Saved data entries:
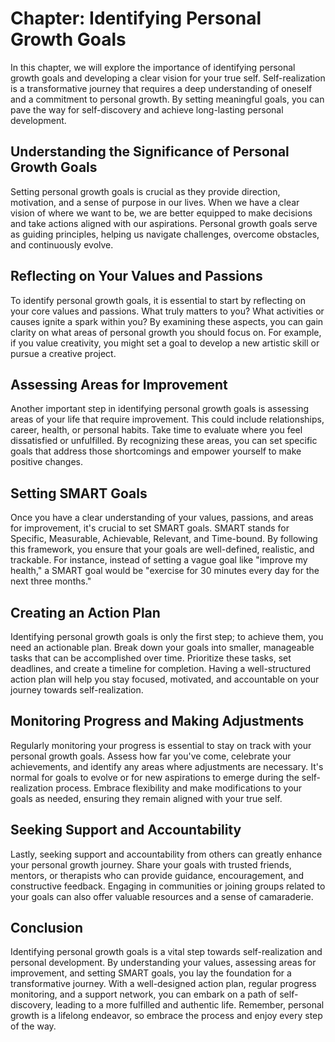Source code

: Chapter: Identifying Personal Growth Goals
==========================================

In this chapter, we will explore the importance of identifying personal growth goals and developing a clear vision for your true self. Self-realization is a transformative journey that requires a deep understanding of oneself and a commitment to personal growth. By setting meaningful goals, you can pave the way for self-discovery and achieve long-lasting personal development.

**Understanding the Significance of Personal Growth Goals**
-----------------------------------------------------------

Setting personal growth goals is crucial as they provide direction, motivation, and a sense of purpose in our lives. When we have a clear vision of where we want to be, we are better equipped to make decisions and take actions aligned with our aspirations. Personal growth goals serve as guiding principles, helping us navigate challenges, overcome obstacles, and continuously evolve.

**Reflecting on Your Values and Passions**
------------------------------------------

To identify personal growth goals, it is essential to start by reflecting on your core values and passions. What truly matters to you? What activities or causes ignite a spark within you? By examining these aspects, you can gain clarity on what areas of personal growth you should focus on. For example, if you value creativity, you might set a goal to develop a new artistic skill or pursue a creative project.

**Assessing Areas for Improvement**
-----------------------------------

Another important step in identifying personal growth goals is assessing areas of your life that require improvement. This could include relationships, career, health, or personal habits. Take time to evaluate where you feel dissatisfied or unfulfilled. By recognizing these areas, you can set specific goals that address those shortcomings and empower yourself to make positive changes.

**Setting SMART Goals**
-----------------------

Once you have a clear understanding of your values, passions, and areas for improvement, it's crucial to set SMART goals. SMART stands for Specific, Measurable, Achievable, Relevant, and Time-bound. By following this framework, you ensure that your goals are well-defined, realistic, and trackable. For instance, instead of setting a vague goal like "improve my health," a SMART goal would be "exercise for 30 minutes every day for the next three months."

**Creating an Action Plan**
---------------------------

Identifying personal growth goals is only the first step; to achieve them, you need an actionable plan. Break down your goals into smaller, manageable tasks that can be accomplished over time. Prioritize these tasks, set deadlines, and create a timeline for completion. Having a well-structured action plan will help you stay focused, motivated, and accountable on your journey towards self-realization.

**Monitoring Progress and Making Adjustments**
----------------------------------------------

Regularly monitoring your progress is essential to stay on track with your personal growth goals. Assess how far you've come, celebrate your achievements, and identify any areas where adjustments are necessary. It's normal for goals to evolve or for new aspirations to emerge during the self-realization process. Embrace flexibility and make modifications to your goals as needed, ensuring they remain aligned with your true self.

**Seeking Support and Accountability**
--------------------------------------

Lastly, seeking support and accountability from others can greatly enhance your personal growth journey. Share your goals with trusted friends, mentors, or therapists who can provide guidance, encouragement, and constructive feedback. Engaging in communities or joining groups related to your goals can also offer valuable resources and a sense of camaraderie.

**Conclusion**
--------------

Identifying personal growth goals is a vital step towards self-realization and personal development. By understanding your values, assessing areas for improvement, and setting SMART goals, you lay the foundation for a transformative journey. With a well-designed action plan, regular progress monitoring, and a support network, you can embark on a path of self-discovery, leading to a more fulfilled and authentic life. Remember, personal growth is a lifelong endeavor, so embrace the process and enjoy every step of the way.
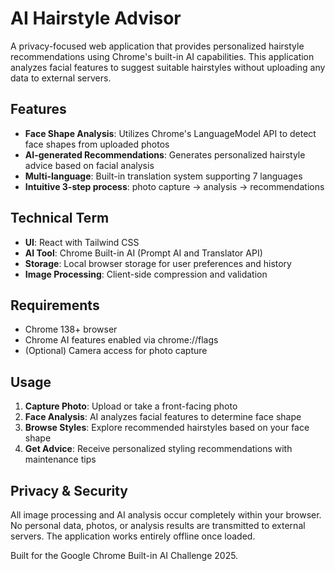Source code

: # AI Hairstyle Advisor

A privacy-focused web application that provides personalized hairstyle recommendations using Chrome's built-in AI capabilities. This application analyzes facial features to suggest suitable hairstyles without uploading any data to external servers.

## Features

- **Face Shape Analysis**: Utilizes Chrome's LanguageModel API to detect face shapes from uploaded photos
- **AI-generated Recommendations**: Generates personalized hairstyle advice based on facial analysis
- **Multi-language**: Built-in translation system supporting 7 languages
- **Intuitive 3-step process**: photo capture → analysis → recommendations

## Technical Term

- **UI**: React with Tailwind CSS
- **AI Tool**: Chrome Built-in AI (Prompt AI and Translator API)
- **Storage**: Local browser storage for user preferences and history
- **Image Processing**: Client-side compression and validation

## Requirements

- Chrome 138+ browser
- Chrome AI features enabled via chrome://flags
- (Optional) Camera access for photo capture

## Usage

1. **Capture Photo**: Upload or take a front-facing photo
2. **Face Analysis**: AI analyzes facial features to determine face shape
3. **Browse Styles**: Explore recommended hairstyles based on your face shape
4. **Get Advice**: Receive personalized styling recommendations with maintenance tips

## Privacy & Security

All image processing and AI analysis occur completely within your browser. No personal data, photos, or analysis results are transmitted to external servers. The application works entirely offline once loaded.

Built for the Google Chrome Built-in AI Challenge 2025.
* * *
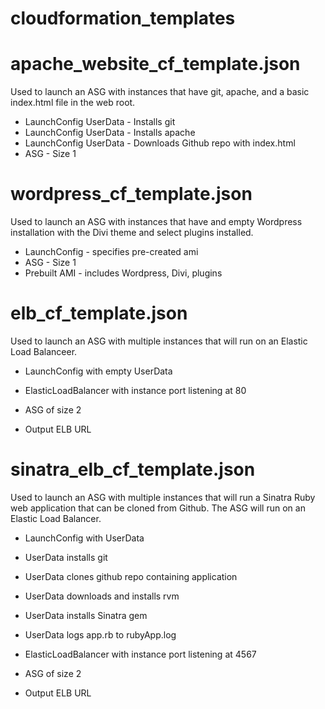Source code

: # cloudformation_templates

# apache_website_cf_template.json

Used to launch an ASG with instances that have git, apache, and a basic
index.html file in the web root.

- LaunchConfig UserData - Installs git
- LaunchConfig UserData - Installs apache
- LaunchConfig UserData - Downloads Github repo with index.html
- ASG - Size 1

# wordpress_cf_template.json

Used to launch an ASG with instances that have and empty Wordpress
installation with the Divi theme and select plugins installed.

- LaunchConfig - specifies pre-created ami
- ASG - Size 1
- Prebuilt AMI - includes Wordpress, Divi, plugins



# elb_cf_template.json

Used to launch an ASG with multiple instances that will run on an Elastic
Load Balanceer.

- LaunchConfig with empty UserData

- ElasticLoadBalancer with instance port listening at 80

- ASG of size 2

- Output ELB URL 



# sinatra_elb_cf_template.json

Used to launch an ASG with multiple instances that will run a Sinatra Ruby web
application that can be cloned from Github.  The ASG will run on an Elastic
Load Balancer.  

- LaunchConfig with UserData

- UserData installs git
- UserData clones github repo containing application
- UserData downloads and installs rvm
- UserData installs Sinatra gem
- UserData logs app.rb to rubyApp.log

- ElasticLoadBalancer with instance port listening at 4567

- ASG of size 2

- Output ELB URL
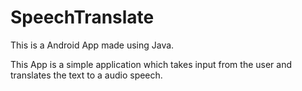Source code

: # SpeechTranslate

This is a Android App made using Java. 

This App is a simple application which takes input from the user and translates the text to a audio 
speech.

Task goal:
All lines above from the line with "- LaunchConfig UserData - Installs apache" through the line with "- UserData logs app.rb to rubyApp.log", both included, are to be set down exactly, with nothing else.

Answer to the exercise:
- LaunchConfig UserData - Installs apache
- LaunchConfig UserData - Downloads Github repo with index.html
- ASG - Size 1

# wordpress_cf_template.json

Used to launch an ASG with instances that have and empty Wordpress
installation with the Divi theme and select plugins installed.

- LaunchConfig - specifies pre-created ami
- ASG - Size 1
- Prebuilt AMI - includes Wordpress, Divi, plugins



# elb_cf_template.json

Used to launch an ASG with multiple instances that will run on an Elastic
Load Balanceer.

- LaunchConfig with empty UserData

- ElasticLoadBalancer with instance port listening at 80

- ASG of size 2

- Output ELB URL 



# sinatra_elb_cf_template.json

Used to launch an ASG with multiple instances that will run a Sinatra Ruby web
application that can be cloned from Github.  The ASG will run on an Elastic
Load Balancer.  

- LaunchConfig with UserData

- UserData installs git
- UserData clones github repo containing application
- UserData downloads and installs rvm
- UserData installs Sinatra gem
- UserData logs app.rb to rubyApp.log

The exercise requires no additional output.